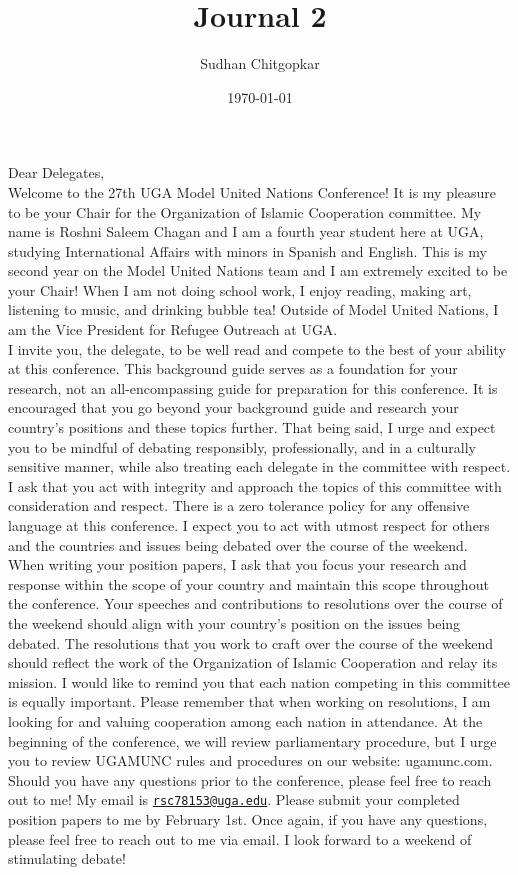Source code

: \documentclass[10pt, letterpaper]{article}
\title{Journal 2}
\author{Sudhan Chitgopkar}
\date{\today}
\begin{document}
Dear Delegates, \\

Welcome to the 27th UGA Model United Nations Conference! It is my
pleasure to be your Chair for the Organization of Islamic Cooperation
committee. My name is Roshni Saleem Chagan and I am a fourth year
student here at UGA, studying International Affairs with minors in
Spanish and English. This is my second year on the Model United Nations
team and I am extremely excited to be your Chair! When I am not doing
school work, I enjoy reading, making art, listening to music, and
drinking bubble tea! Outside of Model United Nations, I am the Vice
President for Refugee Outreach at UGA. \\

I invite you, the delegate, to be well read and compete to the best of
your ability at this conference. This background guide serves as a
foundation for your research, not an all-encompassing guide for
preparation for this conference. It is encouraged that you go beyond
your background guide and research your country's positions and these
topics further. That being said, I urge and expect you to be mindful of
debating responsibly, professionally, and in a culturally sensitive
manner, while also treating each delegate in the committee with respect.
I ask that you act with integrity and approach the topics of this
committee with consideration and respect. There is a zero tolerance
policy for any offensive language at this conference. I expect you to
act with utmost respect for others and the countries and issues being
debated over the course of the weekend. \\

When writing your position papers, I ask that you focus your research
and response within the scope of your country and maintain this scope
throughout the conference. Your speeches and contributions to
resolutions over the course of the weekend should align with your
country's position on the issues being debated. The resolutions that you
work to craft over the course of the weekend should reflect the work of
the Organization of Islamic Cooperation and relay its mission. I would
like to remind you that each nation competing in this committee is
equally important. Please remember that when working on resolutions, I
am looking for and valuing cooperation among each nation in attendance.
At the beginning of the conference, we will review parliamentary
procedure, but I urge you to review UGAMUNC rules and procedures on our
website: ugamunc.com. Should you have any questions prior to the
conference, please feel free to reach out to me! My email is
\texttt{\href{mailto:rsc78153@uga.edu}{{rsc78153@uga.edu}}}. Please
submit your completed position papers to me by February 1st. Once again,
if you have any questions, please feel free to reach out to me via
email. I look forward to a weekend of stimulating debate! \\
\end{document}
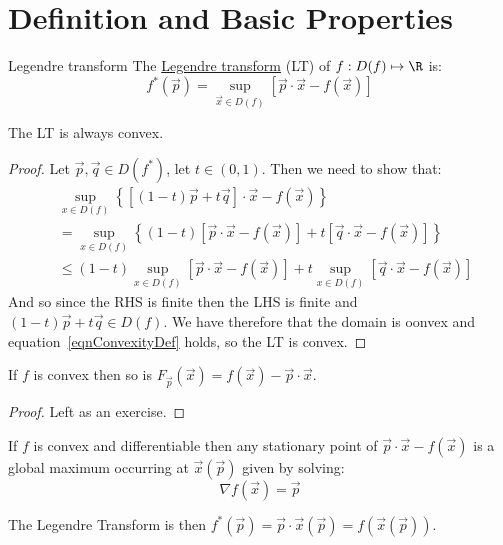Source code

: \documentclass[../Main.tex]{subfiles}
\begin{document}
\section{Definition and Basic Properties}
\begin{definition}{Legendre transform}
    The \underline{Legendre transform} (LT) of $f : D(f) \mapsto \R$ is:
    \begin{equation}
        f^*(\vec{p}) = \sup_{\vec{x} \in D(f)} \left[\vec{p} \cdot \vec{x} - f(\vec{x})\right]
        \label{eqnLT}
    \end{equation}
\end{definition}
\begin{proposition}
    The LT is always convex.
    \label{propLTConvex}
\end{proposition}
\begin{proof}
    Let $\vec{p}, \vec{q} \in D(f^*)$, let $t \in (0, 1)$. Then we need to show that:
    \begin{align*}
        &\sup_{x \in D(f)} \left\{\left[(1 - t)\vec{p} + t\vec{q}\right] \cdot \vec{x} - f(\vec{x})\right\} \\
        &= \sup_{x \in D(f)} \left\{(1-t)\left[\vec{p} \cdot \vec{x} - f(\vec{x})\right] + t \left[\vec{q} \cdot \vec{x} - f(\vec{x})\right]\right\} \\
        &\leq (1-t) \sup_{x \in D(f)} \left[\vec{p} \cdot \vec{x} - f(\vec{x})\right] + t \sup_{x \in D(f)} \left[\vec{q} \cdot \vec{x} - f(\vec{x})\right]
    \end{align*}
    And so since the RHS is finite then the LHS is finite and $(1-t)\vec{p} + t\vec{q} \in D(f)$. We have therefore that the domain is oonvex and equation~\ref{eqnConvexityDef} holds, so the LT is convex.
\end{proof}
\begin{proposition}
    If $f$ is convex then so is $F_{\vec{p}}(\vec{x}) = f(\vec{x}) - \vec{p} \cdot \vec{x}$.
\end{proposition}
\begin{proof}
    Left as an exercise.
\end{proof}
\begin{corollary}
    If $f$ is convex and differentiable then any stationary point of $\vec{p} \cdot \vec{x} - f(\vec{x})$ is a global maximum occurring at $\vec{x}(\vec{p})$ given by solving:
    \begin{equation}
        \nabla f(\vec{x}) = \vec{p}
        \label{eqnLegendreMax}
    \end{equation}

    The Legendre Transform is then $f^*(\vec{p}) = \vec{p} \cdot \vec{x}(\vec{p}) = f(\vec{x}(\vec{p}))$.
\end{corollary}
\end{document}
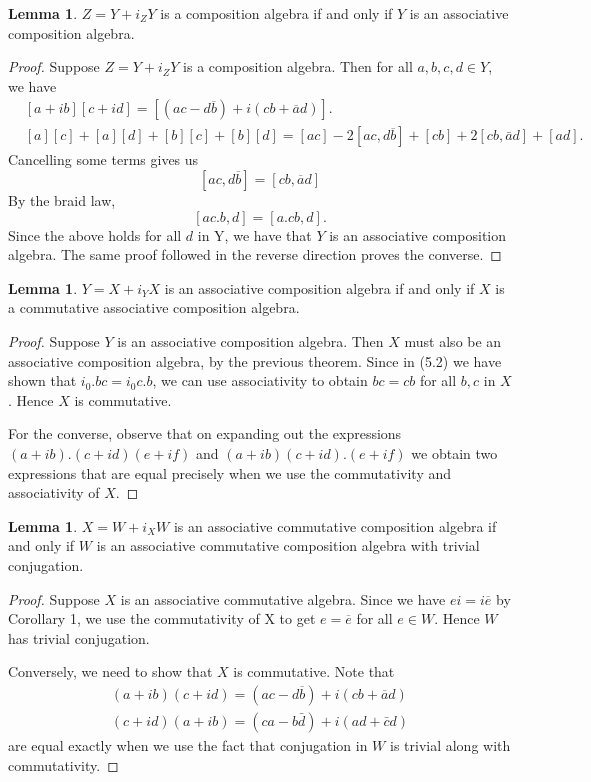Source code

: \documentclass[11pt]{report}
\theoremstyle{plain}
\theoremstyle{definition}
\newtheorem{lemma}[theorem]{Lemma}
\begin{document}
\begin{lemma}
	$ Z = Y + i_Z Y  $ is a composition algebra if and only if $ Y  $ is an associative composition algebra.
\end{lemma}
\begin{proof}
Suppose $ Z = Y + i_Z Y$ is a composition algebra. Then for all $ a, b,c,d \in Y $, we have 
\begin{align*}
&[a+ib][c+id] = [(ac-d\overline{b}) + i(cb + \overline{a}d)].\\
&[a][c]+[a][d]+[b][c]+[b][d] = [ac] - 2[ac,d\overline{b}] + [cb] + 2[cb,\bar{a}d]+[ad].
\end{align*}
Cancelling some terms gives us
$$ [ac,d\overline{b}] = [cb,\overline{a}d] $$
By the braid law,
$$[ac.b,d] = [a.cb,d].$$
Since the above holds for all $ d $ in Y, we have that $ Y $ is an associative composition algebra. The same proof followed in the reverse direction proves the converse.
\end{proof}
\begin{lemma}
	$ Y = X + i_Y X $ is an associative composition algebra if and only if $ X $ is a commutative associative composition algebra.
\end{lemma}
\begin{proof}
Suppose $ Y $ is an associative composition algebra. Then $ X $ must also be an associative composition algebra, by the previous theorem. Since in (5.2) we have shown that $ i_0.bc = i_0c.b $, we can use associativity to obtain $ bc = cb  $ for all $ b,c $ in $ X $. Hence $ X $ is commutative.

For the converse, observe that on expanding out the expressions $ (a+ib).(c+id)(e+if) $ and $ (a+ib)(c+id).(e+if) $ we obtain two expressions that are equal precisely when we use the commutativity and associativity of $ X $.

\end{proof}
\begin{lemma}
	$ X = W + i_X W $ is an associative commutative composition algebra if and only if $ W $ is an associative commutative composition algebra with trivial conjugation.
\end{lemma}
\begin{proof}
	Suppose $ X $ is an associative commutative algebra. Since we have $ ei = i\overline{e} $ by Corollary 1, we use the commutativity of X to get $ e = \overline{e} $ for all $ e \in W. $ Hence $ W $ has trivial conjugation.
	
	Conversely, we need to show that $ X $ is commutative. Note that
	\begin{align*}
	(a+ib)(c+id) = (ac-d\overline{b}) + i(cb + \overline{a}d)\\
	(c+id)(a+ib) = (ca-b\bar{d})+i(ad+\bar{c}d)
	\end{align*}
	are equal exactly when we use the fact that conjugation in $ W $ is trivial along with commutativity.
\end{proof}
\end{document}

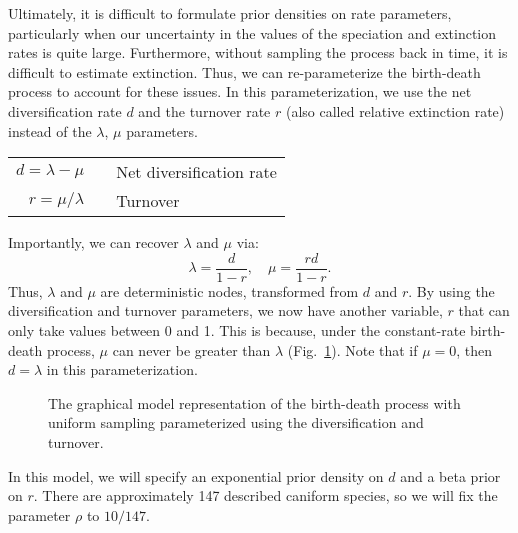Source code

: Ultimately, it is difficult to formulate prior densities on rate parameters, particularly when our uncertainty in the values of the speciation and extinction rates is quite large. 
Furthermore, without sampling the process back in time, it is difficult to estimate extinction. 
Thus, we can re-parameterize the birth-death process to account for these issues.
In this parameterization, we use the net diversification rate $d$ and the turnover rate $r$ (also called relative extinction rate) instead of the $\lambda$, $\mu$ parameters.
\begin{center}
\begin{tabular}{rcl}
$d=\lambda-\mu$ & \hspace{6mm} & Net diversification rate\\
$r=\mu / \lambda$ & & Turnover\\
\end{tabular} 
\end{center}
Importantly, we can recover $\lambda$ and $\mu$ via: 
\begin{equation}\label{lambdamufxns}
\lambda=\frac{d}{1-r}, \quad \mu=\frac{rd}{1-r}.
\end{equation}
Thus, $\lambda$ and $\mu$ are deterministic nodes, transformed from $d$ and $r$. 
By using the diversification and turnover parameters, we now have another variable, $r$ that can only take values between 0 and 1.
This is because, under the constant-rate birth-death process, $\mu$ can never be greater than $\lambda$ (Fig.~\ref{bdrGMFig2}). 
Note that if $\mu=0$, then $d = \lambda$ in this parameterization.


\begin{figure}[h!]
\centering
{}
\caption{\small The graphical model representation of the birth-death process with uniform sampling parameterized using the diversification and turnover.}
\label{bdrGMFig2}
\end{figure}

In this model, we will specify an exponential prior density on $d$ and a beta prior on $r$.
There are approximately 147 described caniform species, so we will fix the parameter $\rho$ to $10/147$.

> **Exercise directions**
Scan the entries above. Copy each line that has the string "Note".

> **Answer to this exercise**
	Conversely, we need to show that $ X $ is commutative. Note that
Note that if $\mu=0$, then $d = \lambda$ in this parameterization.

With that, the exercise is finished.